Some cemeteries are managed by government agencies and so State Records may hold records from the relevant place of burial. However, we do not hold comprehensive indexes for burials in South Australian cemeteries. A search would need to begin with the name of the cemetery.

Burials in Australia prior to 1954 may be identified through funeral notices posted in the digitised newspapers available on Trove. The Adelaide Cemeteries Authority also hosts an online search tool for burials at cemeteries.

State Records holds records for the following Cemetery authorities:

  • West Terrace Cemetery (GA771)
  • Magill Cemetery (GA2057, 1850-ct)
  • Centennial Park Cemetery Authority (GA1304, 1936-ct)
  • Enfield General Cemetery Trust (GA1892, 1944-2001), and
  • some local councils.

Genealogy SA volunteers have compiled indexes on cemeteries across the state.

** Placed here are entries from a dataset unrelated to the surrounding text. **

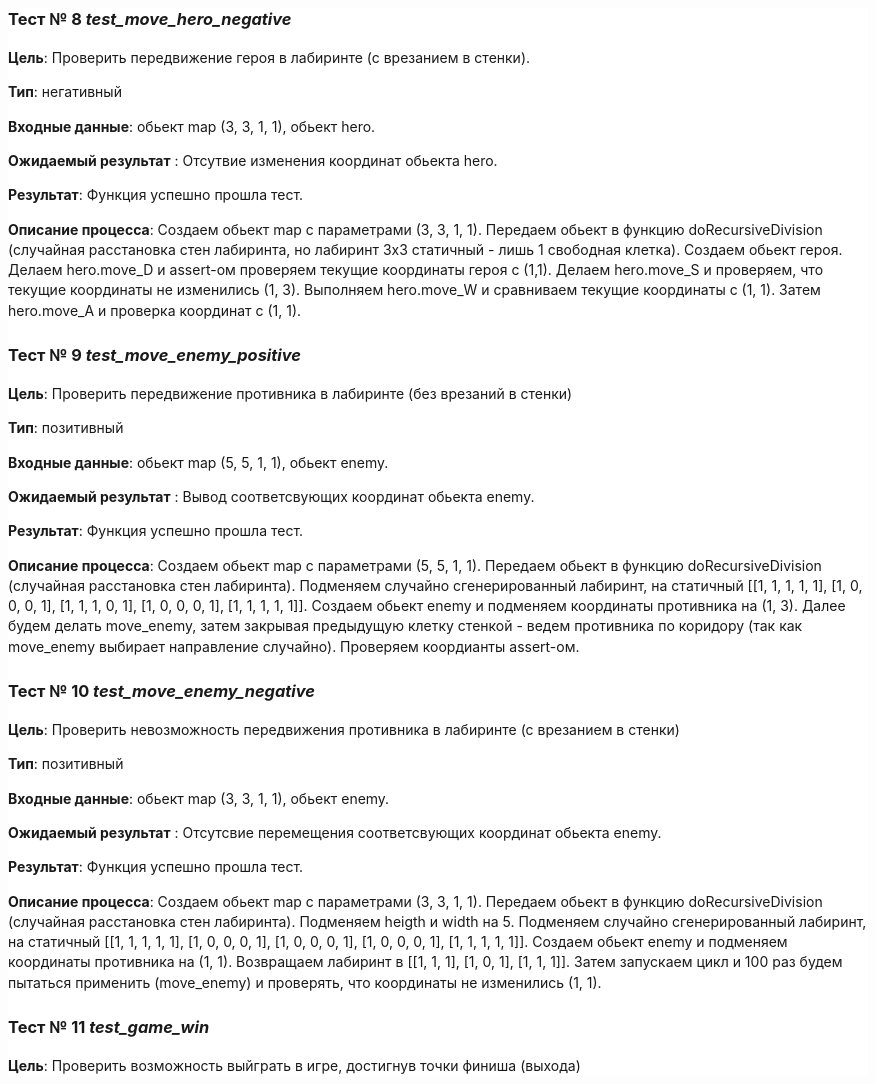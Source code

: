 
### Тест № 8 ***test_move_hero_negative***
**Цель**: Проверить передвижение героя в лабиринте (с врезанием в стенки).

**Тип**: негативный

**Входные данные**: обьект map (3, 3, 1, 1), обьект hero.
				
**Ожидаемый результат** : Отсутвие изменения координат обьекта hero.

**Результат**: Функция успешно прошла тест.

**Описание процесса**: Создаем обьект map с параметрами (3, 3, 1, 1). Передаем обьект в функцию doRecursiveDivision (случайная расстановка стен лабиринта, но лабиринт 3х3 статичный - лишь 1 свободная клетка). Создаем обьект героя. Делаем hero.move_D и assert-ом проверяем текущие координаты героя с (1,1). Делаем hero.move_S и проверяем, что текущие координаты не изменились (1, 3). Выполняем hero.move_W и сравниваем текущие координаты с (1, 1). Затем hero.move_A и проверка координат с (1, 1).

### Тест № 9 ***test_move_enemy_positive***
**Цель**: Проверить передвижение противника в лабиринте (без врезаний в стенки)

**Тип**: позитивный

**Входные данные**: обьект map (5, 5, 1, 1), обьект enemy.
				
**Ожидаемый результат** : Вывод соответсвующих координат обьекта enemy.

**Результат**: Функция успешно прошла тест.

**Описание процесса**: Создаем обьект map с параметрами (5, 5, 1, 1). Передаем обьект в функцию doRecursiveDivision (случайная расстановка стен лабиринта). Подменяем случайно сгенерированный лабиринт, на статичный [[1, 1, 1, 1, 1], [1, 0, 0, 0, 1], [1, 1, 1, 0, 1], [1, 0, 0, 0, 1], [1, 1, 1, 1, 1]]. Создаем обьект enemy и подменяем координаты противника на (1, 3). Далее будем делать move_enemy, затем закрывая предыдущую клетку стенкой - ведем противника по коридору (так как move_enemy выбирает направление случайно). Проверяем коордианты assert-ом.

### Тест № 10 ***test_move_enemy_negative***
**Цель**: Проверить невозможность передвижения противника в лабиринте (с врезанием в стенки)

**Тип**: позитивный

**Входные данные**: обьект map (3, 3, 1, 1), обьект enemy.
				
**Ожидаемый результат** : Отсутсвие перемещения соответсвующих координат обьекта enemy.

**Результат**: Функция успешно прошла тест.

**Описание процесса**: Создаем обьект map с параметрами (3, 3, 1, 1). Передаем обьект в функцию doRecursiveDivision (случайная расстановка стен лабиринта). Подменяем heigth и width на 5. Подменяем случайно сгенерированный лабиринт, на статичный [[1, 1, 1, 1, 1], [1, 0, 0, 0, 1], [1, 0, 0, 0, 1], [1, 0, 0, 0, 1], [1, 1, 1, 1, 1]]. Создаем обьект enemy и подменяем координаты противника на (1, 1). Возвращаем лабиринт в [[1, 1, 1], [1, 0, 1], [1, 1, 1]]. Затем запускаем цикл и 100 раз будем пытаться применить (move_enemy) и проверять, что координаты не изменились (1, 1).

### Тест № 11 ***test_game_win***
**Цель**: Проверить возможность выйграть в игре, достигнув точки финиша (выхода)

To search those indexes please contact Genealogy SA.

Almanacs and directories are a valuable source of information about early residences and townships.

These resources act like a telephone book but in reverse, providing townships and streets and lists of residents. They were commercially produced, often centred on the Metropolitan area, and it was not compulsory to be included.

In some cases they include statistical snapshots of townships, mercantile and civic directories and advertising.

State Records holds items dating from the early years of the Colony, although they were more regular in their content by the 1860s. Their production ceased in 1973.

These volumes are held in the Search Area of our Research Centre and do not need to be ordered.

The State Library provides text-searchable access to a digitised collection from 1864 to 1973.

State Records holds an extensive collecion of records of local council meetings since 1840, although councils may have since merged or separated. 

Our staff are able to help identify predecessor or successor councils.

State Records does not hold agendas and minutes for the Adelaide City Council as they have their own Adelaide City Council municipal archives.

State Records may accept donations of official records of State Government departments and agencies or local councils.

If you hold records which were created by, or once belonged to, an agency or council then please get in touch with Archival Services or phone 7322 7077. Please give a detailed description the records, who created them (or who they belonged to), and their approximate age.

Please do not send donations of records to State Records, without first contacting us.

If you wish to make a donation of records which relate to private persons, businesses, companies or societies, contact the State Library of South Australia, a University, or local historical society.